Reproduce verbatim the line where "demonstrativos: para algoritmos" occurs, along with all following lines down to the last line of the data.

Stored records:
########################################

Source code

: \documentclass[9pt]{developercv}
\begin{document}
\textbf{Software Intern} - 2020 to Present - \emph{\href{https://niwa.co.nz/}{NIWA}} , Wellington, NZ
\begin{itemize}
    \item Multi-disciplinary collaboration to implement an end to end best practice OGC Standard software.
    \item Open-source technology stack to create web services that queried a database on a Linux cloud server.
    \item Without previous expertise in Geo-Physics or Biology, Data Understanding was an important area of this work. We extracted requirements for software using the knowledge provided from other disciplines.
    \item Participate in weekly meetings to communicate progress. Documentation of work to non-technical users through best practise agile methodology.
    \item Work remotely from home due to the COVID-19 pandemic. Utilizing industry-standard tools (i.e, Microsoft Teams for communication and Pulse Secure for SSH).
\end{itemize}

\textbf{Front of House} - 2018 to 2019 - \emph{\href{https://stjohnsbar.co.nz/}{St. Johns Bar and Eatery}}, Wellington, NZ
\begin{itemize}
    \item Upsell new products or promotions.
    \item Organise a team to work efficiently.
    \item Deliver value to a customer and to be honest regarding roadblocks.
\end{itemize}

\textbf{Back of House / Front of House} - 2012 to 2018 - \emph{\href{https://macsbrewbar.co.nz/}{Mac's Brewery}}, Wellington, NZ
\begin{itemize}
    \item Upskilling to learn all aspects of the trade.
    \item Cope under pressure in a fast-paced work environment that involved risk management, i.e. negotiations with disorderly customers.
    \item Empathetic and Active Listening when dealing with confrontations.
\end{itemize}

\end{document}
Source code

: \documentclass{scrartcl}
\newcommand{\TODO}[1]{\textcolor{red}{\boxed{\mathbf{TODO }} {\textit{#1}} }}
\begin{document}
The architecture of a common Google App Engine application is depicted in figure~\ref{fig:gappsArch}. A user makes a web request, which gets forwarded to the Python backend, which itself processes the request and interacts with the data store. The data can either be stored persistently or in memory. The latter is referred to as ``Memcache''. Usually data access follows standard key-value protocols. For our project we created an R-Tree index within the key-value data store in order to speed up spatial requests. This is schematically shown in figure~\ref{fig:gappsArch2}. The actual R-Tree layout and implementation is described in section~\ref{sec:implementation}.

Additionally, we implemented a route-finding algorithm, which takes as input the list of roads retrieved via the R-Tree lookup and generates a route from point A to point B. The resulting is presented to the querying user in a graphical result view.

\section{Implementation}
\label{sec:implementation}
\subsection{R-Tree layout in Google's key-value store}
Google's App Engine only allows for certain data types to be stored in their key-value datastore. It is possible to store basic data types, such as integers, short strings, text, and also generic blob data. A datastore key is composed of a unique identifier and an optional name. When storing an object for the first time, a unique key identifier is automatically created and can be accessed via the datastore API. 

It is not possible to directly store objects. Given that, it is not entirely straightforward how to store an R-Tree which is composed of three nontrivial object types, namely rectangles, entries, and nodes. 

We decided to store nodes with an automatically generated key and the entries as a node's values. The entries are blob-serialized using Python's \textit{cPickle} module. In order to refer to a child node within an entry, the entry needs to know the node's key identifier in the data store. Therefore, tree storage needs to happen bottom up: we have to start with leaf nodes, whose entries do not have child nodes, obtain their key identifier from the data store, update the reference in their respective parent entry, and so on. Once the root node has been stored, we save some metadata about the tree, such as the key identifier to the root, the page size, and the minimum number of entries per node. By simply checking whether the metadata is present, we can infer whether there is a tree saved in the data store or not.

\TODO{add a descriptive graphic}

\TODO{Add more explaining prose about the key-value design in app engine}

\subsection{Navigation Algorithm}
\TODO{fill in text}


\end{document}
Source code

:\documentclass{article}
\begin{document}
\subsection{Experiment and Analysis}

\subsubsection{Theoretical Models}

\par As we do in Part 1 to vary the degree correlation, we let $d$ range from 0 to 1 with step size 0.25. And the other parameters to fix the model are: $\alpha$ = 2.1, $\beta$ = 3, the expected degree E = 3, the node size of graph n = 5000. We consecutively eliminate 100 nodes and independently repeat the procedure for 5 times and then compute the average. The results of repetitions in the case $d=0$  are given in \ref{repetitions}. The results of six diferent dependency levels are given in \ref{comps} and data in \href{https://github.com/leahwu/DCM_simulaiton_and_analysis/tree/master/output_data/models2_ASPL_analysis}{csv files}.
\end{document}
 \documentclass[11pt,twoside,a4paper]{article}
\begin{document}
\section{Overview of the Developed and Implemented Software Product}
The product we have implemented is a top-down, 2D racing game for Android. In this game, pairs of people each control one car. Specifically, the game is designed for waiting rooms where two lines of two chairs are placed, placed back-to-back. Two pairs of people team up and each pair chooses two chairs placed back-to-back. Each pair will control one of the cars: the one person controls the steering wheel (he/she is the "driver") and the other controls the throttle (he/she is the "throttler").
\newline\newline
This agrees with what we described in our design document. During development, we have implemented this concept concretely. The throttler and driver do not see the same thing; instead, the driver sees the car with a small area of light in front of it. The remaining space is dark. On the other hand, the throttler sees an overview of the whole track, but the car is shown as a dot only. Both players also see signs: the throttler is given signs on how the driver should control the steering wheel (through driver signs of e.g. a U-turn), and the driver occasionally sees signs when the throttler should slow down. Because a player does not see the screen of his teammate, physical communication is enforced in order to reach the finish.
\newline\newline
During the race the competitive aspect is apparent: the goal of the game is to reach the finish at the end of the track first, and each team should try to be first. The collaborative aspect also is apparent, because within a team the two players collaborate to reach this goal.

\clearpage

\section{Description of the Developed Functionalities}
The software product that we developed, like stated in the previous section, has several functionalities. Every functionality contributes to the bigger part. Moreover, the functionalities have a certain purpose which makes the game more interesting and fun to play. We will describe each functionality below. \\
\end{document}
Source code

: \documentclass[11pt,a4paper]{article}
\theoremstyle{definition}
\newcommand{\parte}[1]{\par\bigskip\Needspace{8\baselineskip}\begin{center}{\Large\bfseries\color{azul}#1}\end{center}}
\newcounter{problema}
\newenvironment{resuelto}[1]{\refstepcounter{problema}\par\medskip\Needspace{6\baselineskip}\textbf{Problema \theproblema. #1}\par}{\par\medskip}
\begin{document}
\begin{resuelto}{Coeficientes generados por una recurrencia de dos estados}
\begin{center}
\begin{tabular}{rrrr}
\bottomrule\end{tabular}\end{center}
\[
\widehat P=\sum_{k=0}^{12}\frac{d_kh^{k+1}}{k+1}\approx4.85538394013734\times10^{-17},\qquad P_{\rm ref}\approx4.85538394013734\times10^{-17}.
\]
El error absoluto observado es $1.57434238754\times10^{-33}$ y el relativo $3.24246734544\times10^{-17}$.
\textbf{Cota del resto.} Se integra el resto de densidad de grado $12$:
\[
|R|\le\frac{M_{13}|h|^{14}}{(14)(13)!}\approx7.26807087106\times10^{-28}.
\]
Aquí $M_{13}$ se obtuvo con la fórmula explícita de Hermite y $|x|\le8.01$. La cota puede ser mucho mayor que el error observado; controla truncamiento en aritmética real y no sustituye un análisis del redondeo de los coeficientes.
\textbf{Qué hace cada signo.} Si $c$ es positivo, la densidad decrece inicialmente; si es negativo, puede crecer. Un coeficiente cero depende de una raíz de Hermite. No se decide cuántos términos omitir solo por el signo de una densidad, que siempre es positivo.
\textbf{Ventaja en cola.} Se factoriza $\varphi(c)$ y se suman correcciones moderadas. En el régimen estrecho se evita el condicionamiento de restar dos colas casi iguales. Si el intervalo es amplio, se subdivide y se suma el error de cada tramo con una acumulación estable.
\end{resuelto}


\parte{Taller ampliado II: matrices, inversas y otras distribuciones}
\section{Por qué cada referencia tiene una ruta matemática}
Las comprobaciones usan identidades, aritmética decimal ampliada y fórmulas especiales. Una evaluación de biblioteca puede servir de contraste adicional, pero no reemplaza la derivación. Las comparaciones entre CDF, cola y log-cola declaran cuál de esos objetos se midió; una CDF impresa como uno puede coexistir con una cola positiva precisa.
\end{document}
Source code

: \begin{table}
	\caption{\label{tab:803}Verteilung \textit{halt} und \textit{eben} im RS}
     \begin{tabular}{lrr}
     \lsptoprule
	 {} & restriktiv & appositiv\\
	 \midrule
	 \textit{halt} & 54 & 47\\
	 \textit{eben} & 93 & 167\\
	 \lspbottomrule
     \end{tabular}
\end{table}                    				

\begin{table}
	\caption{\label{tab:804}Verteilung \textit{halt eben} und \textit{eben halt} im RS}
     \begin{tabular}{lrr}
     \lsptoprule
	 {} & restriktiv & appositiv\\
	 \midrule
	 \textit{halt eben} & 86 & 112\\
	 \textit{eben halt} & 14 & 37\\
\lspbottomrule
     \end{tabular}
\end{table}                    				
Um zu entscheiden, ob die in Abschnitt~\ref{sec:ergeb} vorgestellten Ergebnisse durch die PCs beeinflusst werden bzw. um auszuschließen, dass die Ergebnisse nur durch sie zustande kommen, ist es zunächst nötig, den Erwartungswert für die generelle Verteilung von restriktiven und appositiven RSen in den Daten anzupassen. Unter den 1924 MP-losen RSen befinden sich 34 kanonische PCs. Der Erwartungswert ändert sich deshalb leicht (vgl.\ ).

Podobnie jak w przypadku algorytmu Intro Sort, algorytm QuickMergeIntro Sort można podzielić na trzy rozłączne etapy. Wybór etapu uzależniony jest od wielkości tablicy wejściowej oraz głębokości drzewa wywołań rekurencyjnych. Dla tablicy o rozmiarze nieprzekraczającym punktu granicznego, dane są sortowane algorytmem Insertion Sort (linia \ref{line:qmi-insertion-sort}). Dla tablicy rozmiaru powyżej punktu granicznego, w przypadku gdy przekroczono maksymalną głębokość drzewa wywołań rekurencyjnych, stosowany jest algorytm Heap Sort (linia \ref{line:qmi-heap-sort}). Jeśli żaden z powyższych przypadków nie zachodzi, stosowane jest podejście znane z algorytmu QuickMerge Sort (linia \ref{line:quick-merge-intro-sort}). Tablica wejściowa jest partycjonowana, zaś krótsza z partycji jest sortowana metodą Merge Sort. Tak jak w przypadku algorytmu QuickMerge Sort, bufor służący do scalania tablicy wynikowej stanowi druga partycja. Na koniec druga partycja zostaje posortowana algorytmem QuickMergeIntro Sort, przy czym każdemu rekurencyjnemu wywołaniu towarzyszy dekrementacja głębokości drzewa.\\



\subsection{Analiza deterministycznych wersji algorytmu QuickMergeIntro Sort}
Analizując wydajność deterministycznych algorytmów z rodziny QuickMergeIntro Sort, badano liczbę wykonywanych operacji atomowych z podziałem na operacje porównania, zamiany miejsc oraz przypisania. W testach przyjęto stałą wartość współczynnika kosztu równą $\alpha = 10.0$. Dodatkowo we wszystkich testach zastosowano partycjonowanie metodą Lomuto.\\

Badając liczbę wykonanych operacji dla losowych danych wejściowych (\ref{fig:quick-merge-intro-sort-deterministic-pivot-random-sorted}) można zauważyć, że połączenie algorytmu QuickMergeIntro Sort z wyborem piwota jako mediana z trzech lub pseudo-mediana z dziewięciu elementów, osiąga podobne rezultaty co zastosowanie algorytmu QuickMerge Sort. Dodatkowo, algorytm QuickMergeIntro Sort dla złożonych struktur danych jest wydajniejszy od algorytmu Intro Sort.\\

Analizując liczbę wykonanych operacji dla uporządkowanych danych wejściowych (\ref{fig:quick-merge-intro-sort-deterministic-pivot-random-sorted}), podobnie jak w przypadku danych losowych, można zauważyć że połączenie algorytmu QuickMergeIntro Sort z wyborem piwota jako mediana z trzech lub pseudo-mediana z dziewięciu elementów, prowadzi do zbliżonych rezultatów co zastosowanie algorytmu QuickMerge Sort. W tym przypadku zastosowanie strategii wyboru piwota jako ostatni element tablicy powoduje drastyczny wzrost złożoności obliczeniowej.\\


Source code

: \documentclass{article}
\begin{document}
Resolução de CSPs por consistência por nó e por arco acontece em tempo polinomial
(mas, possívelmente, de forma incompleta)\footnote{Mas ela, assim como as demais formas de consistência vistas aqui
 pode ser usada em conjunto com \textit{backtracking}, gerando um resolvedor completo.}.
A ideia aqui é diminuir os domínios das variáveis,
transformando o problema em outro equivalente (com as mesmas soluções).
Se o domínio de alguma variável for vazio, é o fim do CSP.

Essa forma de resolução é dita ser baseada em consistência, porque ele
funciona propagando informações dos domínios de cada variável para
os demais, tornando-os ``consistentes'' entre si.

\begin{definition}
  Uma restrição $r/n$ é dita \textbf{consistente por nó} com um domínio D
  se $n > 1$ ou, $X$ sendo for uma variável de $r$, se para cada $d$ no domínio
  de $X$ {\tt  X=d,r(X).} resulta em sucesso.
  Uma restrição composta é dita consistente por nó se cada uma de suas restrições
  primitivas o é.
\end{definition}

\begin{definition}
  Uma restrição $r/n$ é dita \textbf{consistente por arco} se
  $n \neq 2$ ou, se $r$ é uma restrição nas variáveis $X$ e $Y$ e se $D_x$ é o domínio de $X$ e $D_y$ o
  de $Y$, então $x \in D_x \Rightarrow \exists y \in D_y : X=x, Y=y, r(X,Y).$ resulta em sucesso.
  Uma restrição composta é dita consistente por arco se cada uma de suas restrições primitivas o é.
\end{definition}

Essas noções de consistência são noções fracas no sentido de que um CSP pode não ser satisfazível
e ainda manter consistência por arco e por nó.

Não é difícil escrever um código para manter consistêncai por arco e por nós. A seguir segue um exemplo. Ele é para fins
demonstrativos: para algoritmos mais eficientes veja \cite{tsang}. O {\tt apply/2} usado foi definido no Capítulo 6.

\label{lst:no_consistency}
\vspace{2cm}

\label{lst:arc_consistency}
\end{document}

########################################

■ Your response:
demonstrativos: para algoritmos mais eficientes veja \cite{tsang}. O {\tt apply/2} usado foi definido no Capítulo 6.

\label{lst:no_consistency}
\vspace{2cm}

\label{lst:arc_consistency}
\end{document}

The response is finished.